Jakarta (Lampost.co) – Sutradara kondang Joko Anwar kembali menghadirkan karya fenomenal berjudul Ghost in the Cell. Film ini rencananya akan menyapa seluruh penonton bioskop Indonesia mulai 16 April 2026 mendatang. Selain itu, film ini merupakan proyek pembuka tahun bagi rumah produksi Come and See Pictures.
Poin Penting
- Film Ghost in the Cell tayang perdana di bioskop Indonesia pada 16 April 2026.
- Melakukan World Premiere di ajang Berlin International Film Festival (Berlinale) 2026.
- Dibintangi oleh aktor papan atas seperti Abimana Aryasatya hingga Lukman Sardi.
- Diakuisisi oleh Plaion Pictures untuk distribusi komersial di wilayah Jerman.
- Mengusung genre komedi-horor dengan latar belakang kehidupan di dalam penjara.
Sebelum tayang di tanah air, film ini akan tampil pada Berlin International Film Festival (Berlinale) 2026. Acara bergengsi tersebut berlangsung di Jerman pada 12 hingga 22 Februari 2026. Joko Anwar pun mengungkapkan antusiasme besarnya terhadap karya terbarunya ini.
Baca juga : Pensiun dari YouTube, Bobon Santoso Jual Kanal 17,7 Juta Subscriber Senilai Rp20 Miliar
“Kami sudah tidak sabar untuk menghadirkan film terbaru Come and See Pictures yang digarap secara matang bersama jajaran kru dan pemeran berkualitas Indonesia, Ghost in the Cell, yang akan tayang di bioskop Indonesia mulai 16 April 2026. Semoga penonton tetap sabar menunggu dan menyambut film kami dengan antusias,” ungkap Joko Anwar.
Kolaborasi Aktor Papan Atas dan Bakat Baru
Film bergenre komedi-horor ini menghadirkan deretan aktor ternama Indonesia secara sekaligus.
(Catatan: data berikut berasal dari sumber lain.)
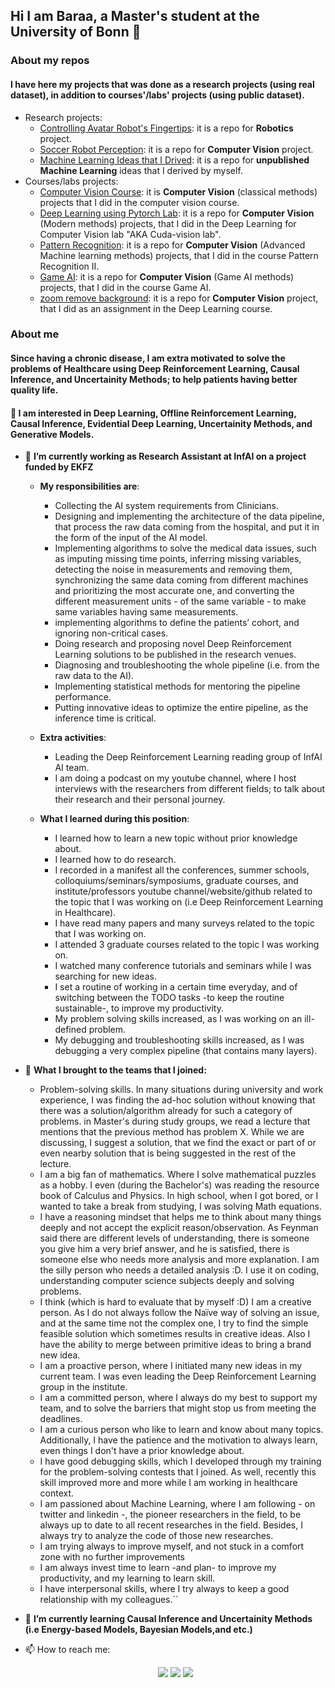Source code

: ## Hi I am Baraa, a Master's student at the University of Bonn 👋 

### About my repos
#### I have here my projects that was done as a research projects (using real dataset), in addition to courses'/labs' projects (using public dataset).
- Research projects:
    - [Controlling Avatar Robot's Fingertips](https://github.com/baraaHassan/Controlling-Avatar-Robot-Fingertips): it is a repo for **Robotics** project.
    - [Soccer Robot Perception](https://github.com/baraaHassan/Soccer_Robot_perception): it is a repo for **Computer Vision** project.
    - [Machine Learning Ideas that I Drived](https://github.com/baraaHassan/Machine-Learning-Self-Implemented-Ideas): it is a repo for **unpublished Machine Learning** ideas that I derived by myself.
- Courses/labs projects:
    - [Computer Vision Course](https://github.com/baraaHassan/Computer_Vision_Course): it is **Computer Vision** (classical methods) projects that I did in the computer vision course.
    - [Deep Learning using Pytorch Lab](https://github.com/baraaHassan/Deep-Learning-using-Pytorch-Lab): it is a repo for **Computer Vision** (Modern methods) projects, that I did in the Deep Learning for Computer Vision lab "AKA Cuda-vision lab".
    - [Pattern Recognition](https://github.com/baraaHassan/Pattern-Recognition): it is a repo for **Computer Vision** (Advanced Machine learning methods) projects, that I did in the course Pattern Recognition II.
    - [Game AI](https://github.com/baraaHassan/Game_AI): it is a repo for **Computer Vision** (Game AI methods) projects, that I did in the course Game AI.
    - [zoom remove background](): it is a repo for **Computer Vision** project, that I did as an assignment in the Deep Learning course.

### About me
#### Since having a chronic disease, I am extra motivated to solve the problems of Healthcare using Deep Reinforcement Learning, Causal Inference, and Uncertainity Methods; to help patients having better quality life.
#### 🤔 I am interested in Deep Learning, Offline Reinforcement Learning, Causal Inference, Evidential Deep Learning, Uncertainity Methods, and Generative Models.
- 🔭 **I’m currently working as Research Assistant at InfAI on a project funded by EKFZ**
    - **My responsibilities are**:
      - Collecting the AI system requirements from Clinicians.
      - Designing and implementing the architecture of the data pipeline, that process the raw data coming from the hospital, and put it in the form of the input of the AI model. 
      - Implementing algorithms to solve the medical data issues, such as imputing missing time points, inferring missing variables, detecting the noise in measurements and removing them, synchronizing the same data coming from different machines and prioritizing the most accurate one, and converting the different measurement units - of the same variable - to make same variables having same measurements.
      - implementing algorithms to define the patients’ cohort, and ignoring non-critical cases.
      - Doing research and proposing novel Deep Reinforcement Learning solutions to be published in the research venues.
      - Diagnosing and troubleshooting the whole pipeline (i.e. from the raw data to the AI).
      - Implementing statistical methods for mentoring the pipeline performance.
      - Putting innovative ideas to optimize the entire pipeline, as the inference time is critical.

     - **Extra activities**:
        - Leading the Deep Reinforcement Learning reading group of InfAI AI team.
        - I am doing a podcast on my youtube channel, where I host interviews with the researchers from different fields; to talk about their research and their personal journey.
     - **What I learned during this position**:
       - I learned how to learn a new topic without prior knowledge about.
       - I learned how to do research.
       - I recorded in a manifest all the conferences, summer schools, colloquiums/seminars/symposiums, graduate courses, and institute/professors youtube channel/website/github related to the topic that I was working on (i.e Deep Reinforcement Learning in Healthcare).
       - I have read many papers and many surveys related to the topic that I was working on.
       - I attended 3 graduate courses related to the topic I was working on.
       - I watched many conference tutorials and seminars while I was searching for new ideas.
       - I set a routine of working in a certain time everyday, and of switching between the TODO tasks -to keep the routine sustainable-, to improve my productivity.
       - My problem solving skills increased, as I was working on an ill-defined problem.
       - My debugging and troubleshooting skills increased, as I was debugging a very complex pipeline (that contains many layers).
- 💪 **What I brought to the teams that I joined:**
    - Problem-solving skills. In many situations during university and work experience, I was finding the ad-hoc solution without knowing that there was a solution/algorithm already for such a category of problems. 
    in Master's during study groups, we read a lecture that mentions that the previous method has problem X. While we are discussing, I suggest a solution, that we find the exact or part of or even nearby solution that is being suggested in the rest of the lecture.
    - I am a big fan of mathematics. Where I solve mathematical puzzles as a hobby. I even (during the Bachelor's) was reading the resource book of Calculus and Physics. In high school, when I got bored, or I wanted to take a break from studying, I was solving Math equations.
    - I have a reasoning mindset that helps me to think about many things deeply and not accept the explicit reason/observation. As Feynman said there are different levels of understanding, there is someone you give him a very brief answer, and he is satisfied, there is someone else who needs more analysis and more explanation. I am the silly person who needs a detailed analysis :D. I use it on coding, understanding computer science subjects deeply and solving problems.
    - I think (which is hard to evaluate that by myself :D) I am a creative person. As I do not always follow the Naïve way of solving an issue, and at the same time not the complex one, I try to find the simple feasible solution which sometimes results in creative ideas. Also I have the ability to merge between primitive ideas to bring a brand new idea.
    - I am a proactive person, where I initiated many new ideas in my current team. I was even leading the Deep Reinforcement Learning group in the institute.
    - I am a committed person, where I always do my best to support my team, and to solve the barriers that might stop us from meeting the deadlines. 
    - I am a curious person who like to learn and know about many topics. Additionally, I have the patience and the motivation to always learn, even things I don't have a prior knowledge about.
    - I have good debugging skills, which I developed through my training for the problem-solving contests that I joined. As well, recently this skill improved more and more while I am working in healthcare context.
    - I am passioned about Machine Learning, where I am following - on twitter and linkedin -, the pioneer researchers in the field, to be always up to date to all recent researches in the field. Besides, I always try to analyze the code of those new researches.
    - I am trying always to improve myself, and not stuck in a comfort zone with no further improvements
    - I am always invest time to learn -and plan- to improve my productivity, and my learning to learn skill.
    - I have interpersonal skills, where I try always to keep a good relationship with my colleagues.``


 - 🌱 **I’m currently learning Causal Inference and Uncertainity Methods (i.e Energy-based Models, Bayesian Models,and etc.)**
 - 📫 How to reach me: <p align="center">
    <a href="https://medium.com/@baraa.alaa.eldin"><img src="https://img.shields.io/badge/Medium-12100E?style=flat&logo=medium&logoColor=white"/></a>
    <a href="https://www.linkedin.com/in/baraa-hassan-9899688a/"><img src="https://img.shields.io/badge/linkedin-%230177B5?style=flat&logo=linkedin&logoColor=white"/></a>
    <a href="https://www.youtube.com/channel/UCDdVyigEmOPrTuUTCf64yAA"><img src="https://img.shields.io/badge/youtube-%23FF0000?style=flat&logo=youtube&logoColor=white"/></a>
  </p>

<!--
<a href="https://twitter.com/bezy92"><img src="https://img.shields.io/badge/twitter-%231FA1F1?style=flat&logo=twitter&logoColor=white"/></a>
**baraaHassan/baraaHassan** is a ✨ _special_ ✨ repository because its `README.md` (this file) appears on your GitHub profile.

Here are some ideas to get you started:

- 🔭 I’m currently working on ...
- 🌱 I’m currently learning ...
- 👯 I’m looking to collaborate on ...
- 🤔 I’m looking for help with ...
- 💬 Ask me about ...
- 📫 How to reach me: ...
- 😄 Pronouns: ...
- ⚡ Fun fact: ...
-->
Nama-nama besar seperti Abimana Aryasatya, Bront Palarae, dan Lukman Sardi mengisi daftar pemain utama. Selain mereka, aktor berbakat seperti Rio Dewanto dan Tora Sudiro juga ikut memperkuat cerita.
Tak hanya bintang senior, Joko Anwar turut memperkenalkan talenta baru bernama Magistus Miftah. Kehadiran para aktor berkualitas ini tentunya menjamin performa akting yang sangat memukau. Oleh karena itu, publik sangat menantikan chemistry antarpemain dalam balutan nuansa horor yang unik.
Ekspansi Global Lewat Distributor Internasional
Prestasi film Ghost in the Cell semakin bersinar melalui kerja sama dengan Plaion Pictures asal Jerman. Distributor besar ini secara resmi mengakuisisi hak tayang untuk wilayah negara berbahasa Jerman. Produser Tia Hasibuan merasa sangat bangga karena pencapaian internasional yang luar biasa ini.
“Sebuah kebanggaan bagi kami tentu saja film kami diakuisisi oleh Plaion Pictures. Plaion Pictures selama ini dikenal dengan reputasi mereka yang sudah mendistribusikan film-film berkualitas pemenang penghargaan dari berbagai dunia. Semoga film kami juga mendapat sambutan positif dari penonton internasional,” jelas Tia Hasibuan.
Sinopsis Singkat dan Kritik Sosial
Ghost in the Cell mengambil latar cerita di sebuah penjara penuh kekerasan di Indonesia. Film ini memadukan unsur horor mencekam dengan kritik sosial yang sangat tajam. Melalui alur ceritanya, penonton akan melihat bagaimana sistem sering kali melindungi kekuasaan yang zalim.